O Tempo É Agora was ranked as the 37th best Brazilian album of 2018 by Rolling Stone Brasil.

=== Accolades ===

| Year | Award | Category | Outcome | Ref. |
|---|---|---|---|---|
| 2019 | Latin Grammy | Latin Grammy Award for Best Portuguese Language Contemporary Pop Album | Won |  |

=== Certifications ===

| Region | Certification | Certified units/sales |
| Brazil (Pro-Música Brasil) | Platinum | 80,000^{‡} |
^{‡} Sales+streaming figures based on certification alone.

== Track listing ==
The standard edition of the album contains eleven tracks.

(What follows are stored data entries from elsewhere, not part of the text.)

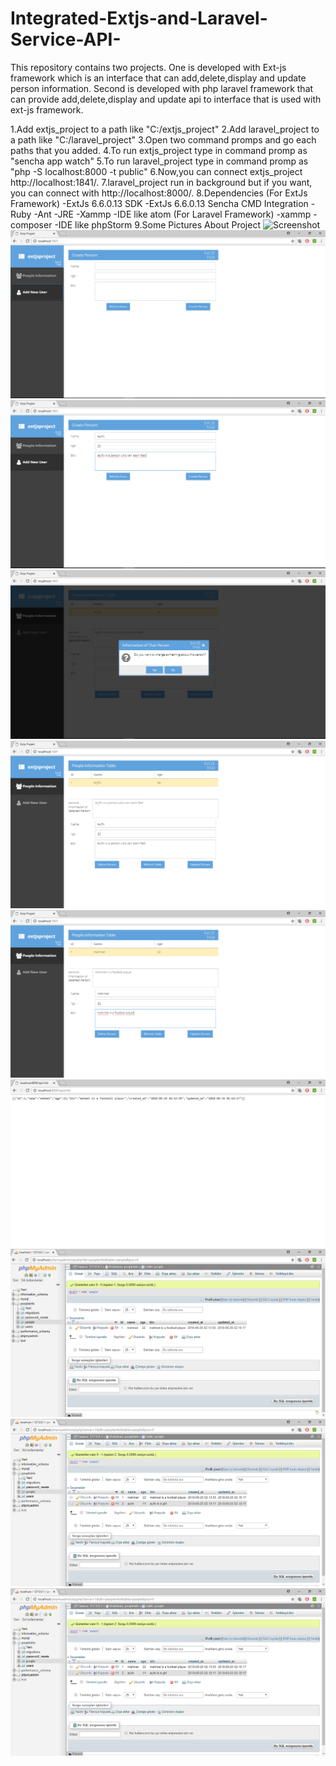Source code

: # Integrated-Extjs-and-Laravel-Service-API-

This repository contains two projects. One is developed with Ext-js framework which is an interface that can add,delete,display and update person information. Second is developed with  php laravel framework that can provide add,delete,display and update api to interface that is used with ext-js framework.

1.Add extjs_project to a path like "C:/extjs_project"
2.Add laravel_project to a path like "C:/laravel_project"
3.Open two command promps and go each paths that you added.
4.To run extjs_project type in command promp as "sencha app watch"
5.To run laravel_project type in command promp as "php -S localhost:8000 -t public"
6.Now,you can connect extjs_project http://localhost:1841/.
7.laravel_project run in background but if you want, you can connect with http://localhost:8000/.
8.Dependencies
(For ExtJs Framework)
-ExtJs 6.6.0.13 SDK 
-ExtJs 6.6.0.13 Sencha CMD Integration
-Ruby
-Ant
-JRE
-Xammp
-IDE like atom
(For Laravel Framework)
-xammp
-composer
-IDE like phpStorm
9.Some Pictures About Project
![Screenshot](https://github.com/teyfikavkan/Integrated-Extjs-and-Laravel-Service-API-/project_pictures/1.png)
![Screenshot](project_pictures/2.png)
![Screenshot](project_pictures/3.png)
![Screenshot](project_pictures/4.png)
![Screenshot](project_pictures/5.png)
![Screenshot](project_pictures/6.png)
![Screenshot](project_pictures/7.png)
![Screenshot](project_pictures/8.png)
![Screenshot](project_pictures/9.png)
![Screenshot](project_pictures/9.png)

O Tempo É Agora track listing
| No. | Title | Writer(s) | Length |
|---|---|---|---|
| 1. | "Ai, Amor" (Oh, Love) | Ana Caetano | 3:40 |
| 2. | "Porque Eu Te Amo" (Because I Love You) | Caetano; Iorc; ; | 3:36 |
| 3. | "Calendário" (Calendar) | Caetano | 3:45 |
| 4. | "Outrória" (featuring OutroEu) | Caetano; Mike Tulio; ; | 2:58 |
| 5. | "A Gente Junto" (Us Together) | Caetano; Iorc; ; | 3:38 |
| 6. | "O Tempo É Agora" (The Time Is Now) | Caetano; Vitória Falcão; ; | 3:43 |
| 7. | "Preta" (Black) | Caetano | 3:08 |
| 8. | "Canção de Hotel" (Hotel Song) | Caetano; Tulio; ; | 2:48 |
| 9. | "Cecília" | Caetano | 2:51 |
| 10. | "Dói Sem Tanto" ((It) Hurts Without So Much) | Caetano | 3:58 |
| 11. | "Se Tudo Acaba" (If Everything Ends) | Caetano; Tulio; ; | 4:04 |
| Total length: |  |  | 38:27 |

== Promotion ==
=== O Tempo É Agora Tour ===
Following the end of the tour with Nando Reis in July 2018, it was announced that a semi-fictional movie featuring the duo as protagonists would be released in August, named Ana e Vitória. The album was announced on the same day. On 18 December 2020, the duo released the show in a film format, titled O Tempo É Agora: Ao Vivo na Fundição.

== Personnel ==
- Ana Caetano — lead vocals
- Vitória Falcão — lead vocals
- Mike Tulio — volead vocals
- Jamie Wollam — drums
- Sean Hurley — bass
- Tim Pierce — guitars
- Roberto Pollo — keyboards
- Jamie Muhoberac — keyboards
- Recording engineer — Moogie Canazio
- Recording assistants — Matt Wolach, Bo Bodnar, June Murakawa, Daniel Pampury
- Digital editing — Moogie Canazio
- Musical production — Tiago Iorc and Moogie Canazio
- Executive production and direction — Felipe Simas
- A&R direction — Miguel Cariello
- A&R manager — Miguel Afonso
- A&R coordination — Igor Alarcon, Marina Furtado, Patricia Aidas, Clarice Carrilho
- Label manager — Bárbara Cotta
- Production manager — Isadora Silveira

== Certifications ==

Certifications for O Tempo é Agora
| Region | Certification | Certified units/sales |
| Brazil (Pro-Música Brasil) | Diamond | 300,000^{‡} |
^{‡} Sales+streaming figures based on certification alone.